A Tribute to Caetano Veloso (2012)




Por: Cleber Facchi



Não há expressão que melhor defina a obra de Caetano Veloso do que “diversidade”. Em mais de quarenta anos de carreira, a extensa discografia do cantor e compositor baiano já mergulhou nas cores da psicodelia, provou dos temperos latinos, passeou pelo samba em suas muitas formas até se acomodar nos ruídos e distorções típicas do novo rock. Com uma trajetória pontuada por acertos e erros bem delimitados – A Foreign Sound (2004) e a parceira com Maria Gadú em 2011 ainda não fazem o menor sentido -, o cantor alcança os 70 anos de vida mantendo uma sobriedade e uma produção rara, recebendo pelas mãos de jovens (e alguns velhos) representantes da música mundial um bem elaborado presente de aniversário: A Tribute to Caetano Veloso (2012, Universal).

Com faixas que passeiam pelos mais distintos aspectos da obra de Caetano, o registro acumula ao longo de 16 composições a mesma diversidade que tanto define a trajetória do músico. Entre músicas que percorrem clássicos como Transa (1972), Araçá Azul (1972) e Cinema Transcedental (1979), artistas vindos de diferentes gerações, propostas e referências ampliam os experimentos e caminhos já percorridos pelo baiano, pintando com novidade clássicos e algumas canções que sustentam o Lado B do artista. Surgem assim criações memoráveis, como o acabamento assertivo dado por Céu e os parceiros de banda a Eclipse Oculto ou a belíssima transformação de Da maior importância (eternizada por Gal Costa) na voz agridoce de Tulipa Ruiz.

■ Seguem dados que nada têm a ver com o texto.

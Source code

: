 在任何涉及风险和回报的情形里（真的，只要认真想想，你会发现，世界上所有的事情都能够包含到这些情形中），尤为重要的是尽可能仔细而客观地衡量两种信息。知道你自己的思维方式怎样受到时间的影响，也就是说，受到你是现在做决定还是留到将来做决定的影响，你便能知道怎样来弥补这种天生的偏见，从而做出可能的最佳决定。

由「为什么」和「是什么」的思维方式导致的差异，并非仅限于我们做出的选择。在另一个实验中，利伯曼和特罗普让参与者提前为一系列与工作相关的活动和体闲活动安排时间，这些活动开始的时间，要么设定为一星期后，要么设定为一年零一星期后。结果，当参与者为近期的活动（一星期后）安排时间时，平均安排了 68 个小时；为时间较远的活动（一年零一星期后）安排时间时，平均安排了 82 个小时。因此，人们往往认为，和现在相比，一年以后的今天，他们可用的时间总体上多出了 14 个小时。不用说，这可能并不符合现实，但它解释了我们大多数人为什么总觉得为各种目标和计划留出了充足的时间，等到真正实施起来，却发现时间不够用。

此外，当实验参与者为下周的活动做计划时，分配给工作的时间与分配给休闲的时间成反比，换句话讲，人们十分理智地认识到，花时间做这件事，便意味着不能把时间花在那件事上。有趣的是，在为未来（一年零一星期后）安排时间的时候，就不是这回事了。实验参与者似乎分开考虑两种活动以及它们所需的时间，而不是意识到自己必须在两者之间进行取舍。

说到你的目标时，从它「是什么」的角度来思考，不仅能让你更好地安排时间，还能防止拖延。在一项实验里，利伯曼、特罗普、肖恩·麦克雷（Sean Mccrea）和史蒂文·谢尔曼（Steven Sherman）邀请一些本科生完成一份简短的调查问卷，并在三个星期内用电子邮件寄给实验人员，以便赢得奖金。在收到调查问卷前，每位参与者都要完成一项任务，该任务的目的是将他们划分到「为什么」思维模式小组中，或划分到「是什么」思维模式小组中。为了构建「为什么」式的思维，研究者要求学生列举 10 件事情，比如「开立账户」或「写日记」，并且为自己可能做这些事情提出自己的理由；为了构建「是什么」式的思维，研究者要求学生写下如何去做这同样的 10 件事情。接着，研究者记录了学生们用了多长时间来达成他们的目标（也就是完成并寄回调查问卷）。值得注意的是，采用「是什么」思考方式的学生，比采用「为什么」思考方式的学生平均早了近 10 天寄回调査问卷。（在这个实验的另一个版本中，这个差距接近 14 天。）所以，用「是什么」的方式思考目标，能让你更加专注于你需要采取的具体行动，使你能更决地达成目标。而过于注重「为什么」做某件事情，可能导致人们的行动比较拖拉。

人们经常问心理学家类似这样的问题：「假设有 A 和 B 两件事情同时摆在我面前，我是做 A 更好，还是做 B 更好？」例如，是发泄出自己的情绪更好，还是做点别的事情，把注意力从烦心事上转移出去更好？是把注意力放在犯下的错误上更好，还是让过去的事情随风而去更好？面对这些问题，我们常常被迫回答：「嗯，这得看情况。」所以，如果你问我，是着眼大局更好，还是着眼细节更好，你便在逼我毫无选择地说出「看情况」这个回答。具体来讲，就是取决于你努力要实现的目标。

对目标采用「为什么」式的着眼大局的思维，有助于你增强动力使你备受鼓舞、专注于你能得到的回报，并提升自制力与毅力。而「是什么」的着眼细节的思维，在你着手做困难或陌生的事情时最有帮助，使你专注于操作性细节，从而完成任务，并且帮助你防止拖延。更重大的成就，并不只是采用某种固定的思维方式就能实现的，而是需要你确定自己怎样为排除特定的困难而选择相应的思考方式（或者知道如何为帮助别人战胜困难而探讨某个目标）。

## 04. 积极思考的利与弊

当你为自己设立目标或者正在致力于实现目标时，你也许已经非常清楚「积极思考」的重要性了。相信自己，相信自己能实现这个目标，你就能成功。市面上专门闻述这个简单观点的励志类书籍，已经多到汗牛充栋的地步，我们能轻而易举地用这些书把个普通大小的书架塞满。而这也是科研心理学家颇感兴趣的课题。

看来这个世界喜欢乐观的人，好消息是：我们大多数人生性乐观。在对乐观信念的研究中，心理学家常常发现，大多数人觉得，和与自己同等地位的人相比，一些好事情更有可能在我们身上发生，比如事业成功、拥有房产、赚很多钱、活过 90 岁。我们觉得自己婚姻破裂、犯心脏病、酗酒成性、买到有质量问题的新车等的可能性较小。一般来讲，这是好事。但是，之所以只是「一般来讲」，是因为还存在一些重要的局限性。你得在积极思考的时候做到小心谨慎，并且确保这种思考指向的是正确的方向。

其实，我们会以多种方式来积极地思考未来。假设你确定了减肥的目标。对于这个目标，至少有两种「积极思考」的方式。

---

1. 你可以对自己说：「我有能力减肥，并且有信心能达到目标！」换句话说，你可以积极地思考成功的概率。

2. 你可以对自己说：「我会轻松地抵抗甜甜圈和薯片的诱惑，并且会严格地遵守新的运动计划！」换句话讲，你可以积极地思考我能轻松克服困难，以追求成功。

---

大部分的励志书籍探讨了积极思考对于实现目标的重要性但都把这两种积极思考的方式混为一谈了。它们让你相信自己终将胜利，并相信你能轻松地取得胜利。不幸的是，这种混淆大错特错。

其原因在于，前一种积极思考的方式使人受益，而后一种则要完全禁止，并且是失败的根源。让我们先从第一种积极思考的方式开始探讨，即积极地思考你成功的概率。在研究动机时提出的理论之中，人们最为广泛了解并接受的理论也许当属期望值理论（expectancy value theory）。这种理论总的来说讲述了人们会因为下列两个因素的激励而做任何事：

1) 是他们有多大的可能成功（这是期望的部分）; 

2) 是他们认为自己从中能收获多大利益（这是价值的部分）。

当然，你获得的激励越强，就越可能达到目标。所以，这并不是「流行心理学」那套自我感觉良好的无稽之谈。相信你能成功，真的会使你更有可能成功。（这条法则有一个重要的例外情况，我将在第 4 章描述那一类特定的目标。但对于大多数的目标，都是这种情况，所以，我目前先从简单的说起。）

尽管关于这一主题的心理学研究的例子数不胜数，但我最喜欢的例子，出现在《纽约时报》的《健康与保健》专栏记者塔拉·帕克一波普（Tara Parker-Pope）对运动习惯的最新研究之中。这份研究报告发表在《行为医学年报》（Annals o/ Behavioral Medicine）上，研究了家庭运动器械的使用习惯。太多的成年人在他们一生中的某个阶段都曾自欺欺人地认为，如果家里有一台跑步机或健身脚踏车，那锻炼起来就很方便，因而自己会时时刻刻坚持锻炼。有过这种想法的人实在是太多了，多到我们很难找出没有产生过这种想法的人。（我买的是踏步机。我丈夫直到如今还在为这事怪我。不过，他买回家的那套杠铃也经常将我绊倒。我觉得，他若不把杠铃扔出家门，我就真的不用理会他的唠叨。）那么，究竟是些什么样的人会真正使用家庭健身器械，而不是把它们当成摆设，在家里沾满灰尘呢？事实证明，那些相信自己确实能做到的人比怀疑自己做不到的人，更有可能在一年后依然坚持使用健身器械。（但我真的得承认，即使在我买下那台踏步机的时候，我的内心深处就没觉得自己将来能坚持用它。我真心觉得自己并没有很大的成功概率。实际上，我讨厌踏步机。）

Há quem possa atestar que parte do acerto que define o registro tributo está no vasto (e riquíssimo) material deixado por Veloso ao longo dessas quatro décadas de interruptas produções. Entretanto, mais do que reviver clássicos incontestáveis da música nacional, parte fundamental do que engrandece o álbum está na maneira sutil como alguns artistas revivem porções esquecidas e algumas até não descobertas da obra do baiano. Borbulham assim faixas como Michelangelo Antonioni na interpretação doce de Beck, The Empty Boat em acabamento suntuoso na parceria de Chrissie Hynde e o trio +2, além de Quem Me Dera, que substitui o encontro de Gal e Caetano por Rodrigo Amarante e Devendra Banhart.



Ainda que concentre uma boa soma de acertos e reformulações que por vezes parecem maiores do que as versões originais, não há como fechar os olhos (e ouvidos) para alguns claros desarranjos que permeiam a coletânea. Seja pela inclusão desnecessária e deveras convencional de Peter Gast (na voz de Seu Jorge) ou pela reformulação pouco atrativa de Trilhos Urbanos (na voz de Luísa Maita), o tributo perde um pouco do valor quando deixa de lado a proposta experimental da obra de Veloso para incorporar trechos óbvios. Algo que a versão deveras dramática (e penosa) de Força estranha (nos vocais de Miguel Poveda) exemplifica como o ponto mais cansativo do registro.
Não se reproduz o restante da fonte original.